TelusurSUMUT.com– Pembangunan infrastruktur jalan Masyarakat Desa oleh Pemerintah Desa Aras Kecamatan Air Putih Kabupaten Batu Bara Provinsi Sumatera Utara yang bersumber dari Dana Desa Tahun 2023, diduga kuat dikorupsi Kepala Desa dan Bendahara.
Dugaan tindak pidana korupsi itu terbongkar pasca aduan Masyarakat yang diduga menjadi korban penipuan dan penggelapan dalam jabatan yang dilakukan oleh Kepala Desa Berinisial “MY” yang datang sembari mengatakan persoalan pembangunan infrastruktur jalan Masyarakat Desa urgensi untuk segera dilakukan.
” Kades Aras itu datang ke kami awalnya Bang meminta Bantuan diberikan Material Papinblok dengan janji Pembayaran akan dilakukan setelah Dana Desa Pada Tahun 2023 dicairkan.
Namun tahun 2023 berlalu, kita tagih dia selalu ngeles dan beralasan Dana Desa Belum cair dan sebagainya. Masuk tahun 2024 saya sudah mulai merasa tanda tanya masa iya Dana Desa tahun 2023 belum cair juga. Sampai berkali-kali kami tagih dia baru bayarkan kembali di tahun 2024 dengan janji akan melunasi. Namun sampai Bulan Oktober Tahun 2024 hanya 20jt yang dibayarkan nya ” Terang Saudara “A” Kepada Reporter kami.
Masih menurut keterangan kedua Korban memasuki Tahun 2025, mereka masih menagih kurang bayar material senilai 50jt yang hingga kini belum dibayarkan juga. Malah Sang Kades “MY” diduga mengatakan sedang mendukung anak nya masuk Ujian Calon Siswa TNI di Siantar dan istrinya terkena Stroke.
Merasa dipermainkan oleh kades Aras kemudian mereka sepakat memutuskan untuk melaporkan persoalan Anggaran Dana Desa Pemerintah Desa Aras ke Perkumpulan Peneliti Teropong Angling Darma.
” Diduga ini terkait kegiatan Pembangunan/Rehabilitasi/Peningkatan/Pengerasan Jalan Lingkungan Permukiman/Gang senilai Rp 198.331.000 Dana Desa Aras Kecamatan Air Putih.

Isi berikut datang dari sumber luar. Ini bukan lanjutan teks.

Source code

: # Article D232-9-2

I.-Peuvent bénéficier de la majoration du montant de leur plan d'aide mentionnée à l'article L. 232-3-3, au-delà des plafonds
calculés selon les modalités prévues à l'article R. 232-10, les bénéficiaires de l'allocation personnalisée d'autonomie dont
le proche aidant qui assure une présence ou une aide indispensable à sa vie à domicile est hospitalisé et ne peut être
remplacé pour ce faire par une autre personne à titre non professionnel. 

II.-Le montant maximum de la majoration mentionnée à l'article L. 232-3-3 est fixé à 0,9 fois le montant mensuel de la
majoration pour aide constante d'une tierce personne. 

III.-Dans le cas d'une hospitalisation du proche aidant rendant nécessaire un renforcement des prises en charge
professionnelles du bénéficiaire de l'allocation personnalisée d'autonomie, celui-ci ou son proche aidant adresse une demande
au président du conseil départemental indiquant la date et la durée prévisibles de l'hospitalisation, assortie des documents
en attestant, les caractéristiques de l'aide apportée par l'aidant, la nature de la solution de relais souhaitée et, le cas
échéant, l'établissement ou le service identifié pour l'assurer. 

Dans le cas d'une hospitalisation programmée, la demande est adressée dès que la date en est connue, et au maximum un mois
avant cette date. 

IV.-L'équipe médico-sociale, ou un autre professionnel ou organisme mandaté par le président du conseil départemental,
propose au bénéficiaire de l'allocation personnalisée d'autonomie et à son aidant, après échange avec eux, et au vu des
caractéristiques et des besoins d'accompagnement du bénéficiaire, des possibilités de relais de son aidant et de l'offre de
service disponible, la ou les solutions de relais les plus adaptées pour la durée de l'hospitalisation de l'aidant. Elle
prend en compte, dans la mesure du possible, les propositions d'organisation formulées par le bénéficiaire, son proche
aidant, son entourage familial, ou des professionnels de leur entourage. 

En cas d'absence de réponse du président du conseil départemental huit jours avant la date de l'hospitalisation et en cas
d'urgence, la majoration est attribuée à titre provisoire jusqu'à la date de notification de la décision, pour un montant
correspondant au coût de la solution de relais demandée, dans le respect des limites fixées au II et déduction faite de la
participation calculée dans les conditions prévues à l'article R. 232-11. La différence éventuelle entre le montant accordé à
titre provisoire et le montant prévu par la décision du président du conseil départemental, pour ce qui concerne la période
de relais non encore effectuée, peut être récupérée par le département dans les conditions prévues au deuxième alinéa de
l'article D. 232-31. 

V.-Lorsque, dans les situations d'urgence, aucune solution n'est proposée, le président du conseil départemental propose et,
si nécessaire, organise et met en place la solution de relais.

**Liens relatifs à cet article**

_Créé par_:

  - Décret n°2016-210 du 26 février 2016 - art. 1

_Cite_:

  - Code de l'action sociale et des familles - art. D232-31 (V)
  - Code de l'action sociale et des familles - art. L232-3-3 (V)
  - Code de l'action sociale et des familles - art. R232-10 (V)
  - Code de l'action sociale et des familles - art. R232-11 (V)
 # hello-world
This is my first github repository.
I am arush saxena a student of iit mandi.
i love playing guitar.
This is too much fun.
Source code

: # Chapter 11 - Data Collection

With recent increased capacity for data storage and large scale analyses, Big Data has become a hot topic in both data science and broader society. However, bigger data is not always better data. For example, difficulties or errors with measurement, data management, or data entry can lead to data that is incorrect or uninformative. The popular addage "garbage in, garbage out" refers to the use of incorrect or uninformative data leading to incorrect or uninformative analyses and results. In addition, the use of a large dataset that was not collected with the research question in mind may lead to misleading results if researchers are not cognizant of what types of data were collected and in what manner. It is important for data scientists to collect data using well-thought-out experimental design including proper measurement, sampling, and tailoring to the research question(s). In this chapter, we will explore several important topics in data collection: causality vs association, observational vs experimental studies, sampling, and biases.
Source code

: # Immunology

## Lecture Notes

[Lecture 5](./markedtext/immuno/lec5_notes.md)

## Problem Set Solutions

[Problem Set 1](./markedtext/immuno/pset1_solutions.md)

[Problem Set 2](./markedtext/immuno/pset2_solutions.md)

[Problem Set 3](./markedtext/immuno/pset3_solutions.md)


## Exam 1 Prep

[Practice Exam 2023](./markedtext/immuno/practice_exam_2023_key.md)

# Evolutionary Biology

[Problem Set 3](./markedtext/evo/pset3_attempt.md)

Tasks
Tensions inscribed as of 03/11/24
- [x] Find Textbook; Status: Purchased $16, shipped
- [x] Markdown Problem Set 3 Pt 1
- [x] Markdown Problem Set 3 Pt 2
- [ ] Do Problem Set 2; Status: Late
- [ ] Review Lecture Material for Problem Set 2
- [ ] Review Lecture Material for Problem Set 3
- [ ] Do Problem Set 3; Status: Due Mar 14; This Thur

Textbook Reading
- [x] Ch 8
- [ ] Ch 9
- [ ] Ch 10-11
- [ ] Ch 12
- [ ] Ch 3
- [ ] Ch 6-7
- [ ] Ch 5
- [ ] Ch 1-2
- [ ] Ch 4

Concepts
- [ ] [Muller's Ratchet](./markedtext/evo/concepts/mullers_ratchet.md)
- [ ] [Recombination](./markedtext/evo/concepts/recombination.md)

Kedua korban datang ke Kantor Kami dan memberikan Kuasa Untuk Melakukan Upaya Hukum ke Kades “MY” yang belum menyelesaikan kurang bayar Material senilai 50jt dari total belanja Papinblok 90jt. Komunikasi sudah kita lakukan namun Pak Kades sepertinya memang seperti sebelumnya hanya memberikan janji-janji. Janji 50% dan sisanya akan dibayarkan bertahap pada hari Senin lalu.
Janji dari hari Senin, senin berubah Hari Rabu, Rabu ke hari kamis, pada kamis kita tanya kan dia bilang besok ga meleset 100% di Hari Jum’at. Ketika Di hari Jumat saya kira dia akan bayarkan karena dia dan Bendahara Melakukan penarikan dana sebesar 60jt, namun beliau bilang untuk Bayar material tersebut di Hari Selasa Minggu depan yaitu hari ini. Namun Dia mengingkari apa yang dijanjikannya ” Terang Darma.
Masih menurut pria Yang disapa Angling Darma mengatakan bahwa hasil Musyawarah dengan saudara “A” & “D” memutuskan akan melaporkan Dugaan Tindak Pidana Korupsi yang dilakukan oleh Kepala Desa & Bendahara Aras ke kejaksaan tinggi Sumatera Utara.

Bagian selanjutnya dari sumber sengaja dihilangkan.